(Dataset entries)
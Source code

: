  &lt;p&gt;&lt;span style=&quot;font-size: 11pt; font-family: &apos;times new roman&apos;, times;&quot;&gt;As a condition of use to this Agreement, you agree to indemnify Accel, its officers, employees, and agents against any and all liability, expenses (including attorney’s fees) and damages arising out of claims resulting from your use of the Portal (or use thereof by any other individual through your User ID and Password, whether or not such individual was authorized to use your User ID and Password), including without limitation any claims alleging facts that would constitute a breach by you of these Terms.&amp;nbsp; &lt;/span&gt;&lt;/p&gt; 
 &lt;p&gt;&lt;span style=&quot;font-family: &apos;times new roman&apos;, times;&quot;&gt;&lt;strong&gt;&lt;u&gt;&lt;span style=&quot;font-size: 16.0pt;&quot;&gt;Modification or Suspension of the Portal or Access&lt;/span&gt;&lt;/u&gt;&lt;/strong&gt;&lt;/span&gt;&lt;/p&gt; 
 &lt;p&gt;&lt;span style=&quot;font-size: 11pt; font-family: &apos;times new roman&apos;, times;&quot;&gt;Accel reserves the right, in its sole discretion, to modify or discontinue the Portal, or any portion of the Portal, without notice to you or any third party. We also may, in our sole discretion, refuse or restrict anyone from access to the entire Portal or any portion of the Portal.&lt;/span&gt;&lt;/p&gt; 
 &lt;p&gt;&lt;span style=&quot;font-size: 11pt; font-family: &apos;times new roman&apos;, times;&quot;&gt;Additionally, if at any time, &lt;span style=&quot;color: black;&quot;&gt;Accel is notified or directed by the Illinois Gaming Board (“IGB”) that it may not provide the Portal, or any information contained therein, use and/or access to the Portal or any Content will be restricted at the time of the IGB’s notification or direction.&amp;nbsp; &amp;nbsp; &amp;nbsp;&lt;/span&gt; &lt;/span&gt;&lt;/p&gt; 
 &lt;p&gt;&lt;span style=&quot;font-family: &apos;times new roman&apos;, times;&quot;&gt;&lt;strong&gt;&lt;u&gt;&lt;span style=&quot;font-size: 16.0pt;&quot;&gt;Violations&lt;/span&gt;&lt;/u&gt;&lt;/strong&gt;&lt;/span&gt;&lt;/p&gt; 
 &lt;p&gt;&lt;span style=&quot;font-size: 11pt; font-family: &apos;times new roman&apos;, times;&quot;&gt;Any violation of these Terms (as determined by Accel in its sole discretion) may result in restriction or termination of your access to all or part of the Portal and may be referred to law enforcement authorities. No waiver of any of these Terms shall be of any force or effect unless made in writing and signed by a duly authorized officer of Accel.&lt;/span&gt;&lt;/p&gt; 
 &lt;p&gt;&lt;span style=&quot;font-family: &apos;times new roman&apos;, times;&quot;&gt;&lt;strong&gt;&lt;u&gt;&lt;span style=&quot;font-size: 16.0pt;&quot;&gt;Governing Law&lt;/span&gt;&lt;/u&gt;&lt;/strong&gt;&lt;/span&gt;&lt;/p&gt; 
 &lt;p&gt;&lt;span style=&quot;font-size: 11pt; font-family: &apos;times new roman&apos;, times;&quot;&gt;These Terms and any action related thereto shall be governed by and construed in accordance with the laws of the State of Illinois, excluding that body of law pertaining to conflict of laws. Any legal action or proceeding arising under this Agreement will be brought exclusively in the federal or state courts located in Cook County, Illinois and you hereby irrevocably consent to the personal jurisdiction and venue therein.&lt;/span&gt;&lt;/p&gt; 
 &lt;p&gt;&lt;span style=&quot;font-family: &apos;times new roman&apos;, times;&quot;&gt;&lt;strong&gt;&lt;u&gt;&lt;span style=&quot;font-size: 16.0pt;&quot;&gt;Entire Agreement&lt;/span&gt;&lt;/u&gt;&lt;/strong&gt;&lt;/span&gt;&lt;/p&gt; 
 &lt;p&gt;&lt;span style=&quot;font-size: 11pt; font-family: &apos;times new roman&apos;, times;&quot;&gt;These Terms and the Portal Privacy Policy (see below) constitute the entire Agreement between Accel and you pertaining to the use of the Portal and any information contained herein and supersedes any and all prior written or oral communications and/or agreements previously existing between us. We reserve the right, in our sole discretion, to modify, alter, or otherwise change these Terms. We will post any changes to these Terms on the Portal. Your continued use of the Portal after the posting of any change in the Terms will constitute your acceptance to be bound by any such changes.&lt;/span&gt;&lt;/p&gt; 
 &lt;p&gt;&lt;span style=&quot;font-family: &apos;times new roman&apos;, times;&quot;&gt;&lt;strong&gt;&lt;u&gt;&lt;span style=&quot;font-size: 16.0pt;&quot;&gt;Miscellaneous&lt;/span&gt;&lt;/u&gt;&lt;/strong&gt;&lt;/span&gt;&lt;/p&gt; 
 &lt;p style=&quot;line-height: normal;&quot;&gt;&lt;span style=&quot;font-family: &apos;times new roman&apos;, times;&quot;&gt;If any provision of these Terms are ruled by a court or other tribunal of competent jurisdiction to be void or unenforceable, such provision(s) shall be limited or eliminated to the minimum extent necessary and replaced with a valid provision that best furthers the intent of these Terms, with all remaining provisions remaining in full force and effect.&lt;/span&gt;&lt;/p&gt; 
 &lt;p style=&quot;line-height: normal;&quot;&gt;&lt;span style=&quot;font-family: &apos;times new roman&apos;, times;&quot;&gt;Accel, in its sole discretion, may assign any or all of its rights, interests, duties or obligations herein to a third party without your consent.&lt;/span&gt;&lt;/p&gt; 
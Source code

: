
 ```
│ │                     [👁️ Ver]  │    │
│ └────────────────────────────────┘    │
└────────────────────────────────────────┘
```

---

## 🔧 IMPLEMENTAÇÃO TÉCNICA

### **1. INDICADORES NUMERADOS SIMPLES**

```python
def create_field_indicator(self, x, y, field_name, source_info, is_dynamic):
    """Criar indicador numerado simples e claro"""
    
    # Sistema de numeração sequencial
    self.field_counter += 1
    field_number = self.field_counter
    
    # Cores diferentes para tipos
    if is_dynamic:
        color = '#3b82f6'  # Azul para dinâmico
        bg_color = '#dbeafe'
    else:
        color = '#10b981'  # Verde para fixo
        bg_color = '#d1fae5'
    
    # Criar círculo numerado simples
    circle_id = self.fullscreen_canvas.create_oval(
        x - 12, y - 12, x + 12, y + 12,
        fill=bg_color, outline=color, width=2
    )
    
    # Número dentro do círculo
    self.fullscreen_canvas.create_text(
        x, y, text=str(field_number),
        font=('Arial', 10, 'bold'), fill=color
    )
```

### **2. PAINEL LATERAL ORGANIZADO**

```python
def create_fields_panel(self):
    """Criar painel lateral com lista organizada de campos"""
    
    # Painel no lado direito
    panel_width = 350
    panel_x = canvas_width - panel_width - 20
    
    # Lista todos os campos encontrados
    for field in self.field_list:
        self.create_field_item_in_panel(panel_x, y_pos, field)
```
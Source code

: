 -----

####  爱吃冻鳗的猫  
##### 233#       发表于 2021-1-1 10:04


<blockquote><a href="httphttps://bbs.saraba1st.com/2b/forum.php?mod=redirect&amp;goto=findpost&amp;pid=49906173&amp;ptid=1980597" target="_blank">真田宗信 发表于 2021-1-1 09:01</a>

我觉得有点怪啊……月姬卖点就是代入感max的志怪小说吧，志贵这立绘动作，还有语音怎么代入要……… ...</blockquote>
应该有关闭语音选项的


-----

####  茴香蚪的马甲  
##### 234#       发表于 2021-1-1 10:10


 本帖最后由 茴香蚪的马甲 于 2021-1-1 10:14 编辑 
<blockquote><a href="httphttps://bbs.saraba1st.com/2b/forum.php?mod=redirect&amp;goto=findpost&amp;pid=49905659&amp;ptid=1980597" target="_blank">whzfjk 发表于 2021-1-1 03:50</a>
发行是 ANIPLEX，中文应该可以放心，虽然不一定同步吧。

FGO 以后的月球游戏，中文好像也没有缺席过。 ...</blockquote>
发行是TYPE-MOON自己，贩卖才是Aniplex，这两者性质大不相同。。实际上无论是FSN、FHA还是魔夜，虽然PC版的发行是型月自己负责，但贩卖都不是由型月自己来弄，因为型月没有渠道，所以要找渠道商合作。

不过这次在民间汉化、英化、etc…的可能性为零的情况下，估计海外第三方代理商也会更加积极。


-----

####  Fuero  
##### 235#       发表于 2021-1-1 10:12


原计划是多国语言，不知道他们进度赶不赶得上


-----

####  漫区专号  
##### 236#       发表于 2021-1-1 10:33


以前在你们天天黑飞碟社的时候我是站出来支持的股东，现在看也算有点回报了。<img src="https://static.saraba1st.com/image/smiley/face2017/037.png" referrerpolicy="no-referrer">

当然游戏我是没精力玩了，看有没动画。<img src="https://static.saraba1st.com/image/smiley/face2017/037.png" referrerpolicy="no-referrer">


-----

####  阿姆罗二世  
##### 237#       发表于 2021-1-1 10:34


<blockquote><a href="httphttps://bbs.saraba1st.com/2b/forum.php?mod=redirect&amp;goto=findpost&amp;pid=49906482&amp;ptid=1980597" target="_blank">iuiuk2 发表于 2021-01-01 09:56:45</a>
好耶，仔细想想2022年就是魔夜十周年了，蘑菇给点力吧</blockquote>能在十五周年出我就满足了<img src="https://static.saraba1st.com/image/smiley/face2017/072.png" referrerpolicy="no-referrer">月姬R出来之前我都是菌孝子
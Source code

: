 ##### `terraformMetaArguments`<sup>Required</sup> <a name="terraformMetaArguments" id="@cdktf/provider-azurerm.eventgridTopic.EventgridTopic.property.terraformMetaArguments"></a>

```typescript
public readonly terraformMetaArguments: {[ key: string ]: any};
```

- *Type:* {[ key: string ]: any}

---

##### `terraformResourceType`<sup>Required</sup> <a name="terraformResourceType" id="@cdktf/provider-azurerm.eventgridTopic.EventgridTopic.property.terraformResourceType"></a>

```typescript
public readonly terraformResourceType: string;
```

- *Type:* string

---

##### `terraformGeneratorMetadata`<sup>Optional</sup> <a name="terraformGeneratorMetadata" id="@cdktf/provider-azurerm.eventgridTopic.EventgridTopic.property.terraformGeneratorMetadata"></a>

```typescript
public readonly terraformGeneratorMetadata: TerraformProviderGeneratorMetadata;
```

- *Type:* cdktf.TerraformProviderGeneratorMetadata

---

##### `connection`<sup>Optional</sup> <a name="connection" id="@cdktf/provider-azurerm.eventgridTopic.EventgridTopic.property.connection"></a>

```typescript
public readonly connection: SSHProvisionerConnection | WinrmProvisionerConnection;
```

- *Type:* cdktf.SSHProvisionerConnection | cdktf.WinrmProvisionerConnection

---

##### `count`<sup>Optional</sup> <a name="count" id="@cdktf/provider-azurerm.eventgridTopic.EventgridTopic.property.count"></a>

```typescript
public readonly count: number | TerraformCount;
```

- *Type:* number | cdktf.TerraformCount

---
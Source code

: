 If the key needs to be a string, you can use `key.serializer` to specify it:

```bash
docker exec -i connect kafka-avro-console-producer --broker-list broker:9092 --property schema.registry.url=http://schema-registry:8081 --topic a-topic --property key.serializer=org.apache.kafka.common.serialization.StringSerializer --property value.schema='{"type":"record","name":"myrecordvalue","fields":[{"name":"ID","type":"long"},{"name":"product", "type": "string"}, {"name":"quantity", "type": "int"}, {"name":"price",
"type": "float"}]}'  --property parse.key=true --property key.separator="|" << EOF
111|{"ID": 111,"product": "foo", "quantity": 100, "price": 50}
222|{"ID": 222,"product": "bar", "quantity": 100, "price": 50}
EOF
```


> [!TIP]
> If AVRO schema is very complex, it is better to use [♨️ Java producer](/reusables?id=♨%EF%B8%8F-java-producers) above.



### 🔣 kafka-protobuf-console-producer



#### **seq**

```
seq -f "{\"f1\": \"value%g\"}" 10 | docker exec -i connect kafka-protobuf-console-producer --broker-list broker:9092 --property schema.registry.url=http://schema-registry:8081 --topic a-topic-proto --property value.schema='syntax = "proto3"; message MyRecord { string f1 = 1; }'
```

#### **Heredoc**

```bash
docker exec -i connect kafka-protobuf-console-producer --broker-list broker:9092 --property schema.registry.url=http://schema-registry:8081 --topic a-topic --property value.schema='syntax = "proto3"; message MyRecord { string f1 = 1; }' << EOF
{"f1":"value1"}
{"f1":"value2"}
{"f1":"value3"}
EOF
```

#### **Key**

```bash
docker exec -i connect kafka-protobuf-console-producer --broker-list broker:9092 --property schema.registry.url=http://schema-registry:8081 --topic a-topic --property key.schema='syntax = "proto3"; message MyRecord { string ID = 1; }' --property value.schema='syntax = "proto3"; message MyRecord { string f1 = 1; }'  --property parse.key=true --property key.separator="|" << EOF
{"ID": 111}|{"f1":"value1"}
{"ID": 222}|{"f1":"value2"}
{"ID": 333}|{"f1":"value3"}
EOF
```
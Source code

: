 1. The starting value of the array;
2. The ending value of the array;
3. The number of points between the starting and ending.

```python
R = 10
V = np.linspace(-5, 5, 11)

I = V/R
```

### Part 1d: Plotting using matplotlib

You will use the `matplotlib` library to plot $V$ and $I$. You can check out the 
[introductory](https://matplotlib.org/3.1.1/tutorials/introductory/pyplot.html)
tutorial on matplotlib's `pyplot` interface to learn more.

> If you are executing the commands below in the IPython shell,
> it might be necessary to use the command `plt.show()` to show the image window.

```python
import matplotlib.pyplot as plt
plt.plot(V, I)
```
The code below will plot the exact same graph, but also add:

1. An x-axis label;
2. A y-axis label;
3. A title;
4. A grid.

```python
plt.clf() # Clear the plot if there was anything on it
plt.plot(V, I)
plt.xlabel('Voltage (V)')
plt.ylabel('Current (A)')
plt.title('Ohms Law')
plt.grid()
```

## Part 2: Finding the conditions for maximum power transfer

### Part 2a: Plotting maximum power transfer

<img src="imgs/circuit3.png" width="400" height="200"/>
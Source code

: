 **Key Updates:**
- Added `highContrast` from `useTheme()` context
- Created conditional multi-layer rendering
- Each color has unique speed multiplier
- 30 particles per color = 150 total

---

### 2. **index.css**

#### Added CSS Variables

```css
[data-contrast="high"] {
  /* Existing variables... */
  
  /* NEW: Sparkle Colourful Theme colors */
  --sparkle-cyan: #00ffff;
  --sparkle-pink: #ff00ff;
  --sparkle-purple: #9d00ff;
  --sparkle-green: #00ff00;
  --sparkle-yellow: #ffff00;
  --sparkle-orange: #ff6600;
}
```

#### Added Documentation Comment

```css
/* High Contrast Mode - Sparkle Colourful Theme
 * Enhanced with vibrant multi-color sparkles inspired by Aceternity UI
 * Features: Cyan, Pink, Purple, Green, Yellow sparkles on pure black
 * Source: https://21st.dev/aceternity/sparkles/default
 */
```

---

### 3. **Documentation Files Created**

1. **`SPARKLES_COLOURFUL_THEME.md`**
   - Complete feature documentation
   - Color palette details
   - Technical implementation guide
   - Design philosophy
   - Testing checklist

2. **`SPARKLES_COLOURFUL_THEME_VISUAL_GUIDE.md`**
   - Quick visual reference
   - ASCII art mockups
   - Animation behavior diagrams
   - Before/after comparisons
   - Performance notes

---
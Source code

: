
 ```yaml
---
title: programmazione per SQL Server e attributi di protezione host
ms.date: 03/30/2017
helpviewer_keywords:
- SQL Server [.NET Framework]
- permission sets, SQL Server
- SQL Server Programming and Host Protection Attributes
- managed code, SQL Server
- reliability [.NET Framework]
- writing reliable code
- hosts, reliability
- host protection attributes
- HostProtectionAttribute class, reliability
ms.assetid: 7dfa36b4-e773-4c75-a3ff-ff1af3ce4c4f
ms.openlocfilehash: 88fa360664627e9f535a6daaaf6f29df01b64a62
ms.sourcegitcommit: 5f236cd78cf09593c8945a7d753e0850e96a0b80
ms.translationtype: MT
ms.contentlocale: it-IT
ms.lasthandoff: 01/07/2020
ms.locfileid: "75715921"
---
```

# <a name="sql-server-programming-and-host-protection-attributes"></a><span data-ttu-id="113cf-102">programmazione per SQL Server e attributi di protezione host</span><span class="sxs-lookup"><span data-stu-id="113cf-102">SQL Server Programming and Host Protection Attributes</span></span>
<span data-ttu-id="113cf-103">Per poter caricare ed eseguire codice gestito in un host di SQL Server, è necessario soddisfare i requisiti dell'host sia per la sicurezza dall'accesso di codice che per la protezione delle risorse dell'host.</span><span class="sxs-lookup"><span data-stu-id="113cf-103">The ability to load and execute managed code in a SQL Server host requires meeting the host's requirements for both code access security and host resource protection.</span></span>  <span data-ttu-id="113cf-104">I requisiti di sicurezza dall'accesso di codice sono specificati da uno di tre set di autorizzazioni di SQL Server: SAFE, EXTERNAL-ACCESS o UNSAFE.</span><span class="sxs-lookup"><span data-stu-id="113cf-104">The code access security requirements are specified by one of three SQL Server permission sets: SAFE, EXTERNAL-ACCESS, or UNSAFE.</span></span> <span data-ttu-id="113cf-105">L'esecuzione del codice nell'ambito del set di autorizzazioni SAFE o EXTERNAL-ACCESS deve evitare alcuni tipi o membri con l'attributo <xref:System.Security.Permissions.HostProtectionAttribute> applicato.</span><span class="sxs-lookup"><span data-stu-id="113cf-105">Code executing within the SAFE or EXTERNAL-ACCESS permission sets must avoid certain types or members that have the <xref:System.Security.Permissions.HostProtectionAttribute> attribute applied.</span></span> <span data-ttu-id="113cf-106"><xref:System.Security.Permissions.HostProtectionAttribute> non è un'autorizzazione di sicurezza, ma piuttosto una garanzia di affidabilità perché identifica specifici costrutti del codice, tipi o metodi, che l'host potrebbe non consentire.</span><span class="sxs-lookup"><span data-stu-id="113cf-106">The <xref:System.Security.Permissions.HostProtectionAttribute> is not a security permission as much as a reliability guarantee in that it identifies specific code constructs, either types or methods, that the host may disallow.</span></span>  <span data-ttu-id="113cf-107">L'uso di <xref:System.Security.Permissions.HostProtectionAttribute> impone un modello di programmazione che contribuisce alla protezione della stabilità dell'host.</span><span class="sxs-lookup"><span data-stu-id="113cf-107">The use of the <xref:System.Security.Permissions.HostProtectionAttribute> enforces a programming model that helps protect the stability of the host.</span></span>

## ACTION ITEM:
Using the entries above, tally how many lines have the word "terraformResourceType" in them; write the number and nothing more.

## TASK SOLUTION:
2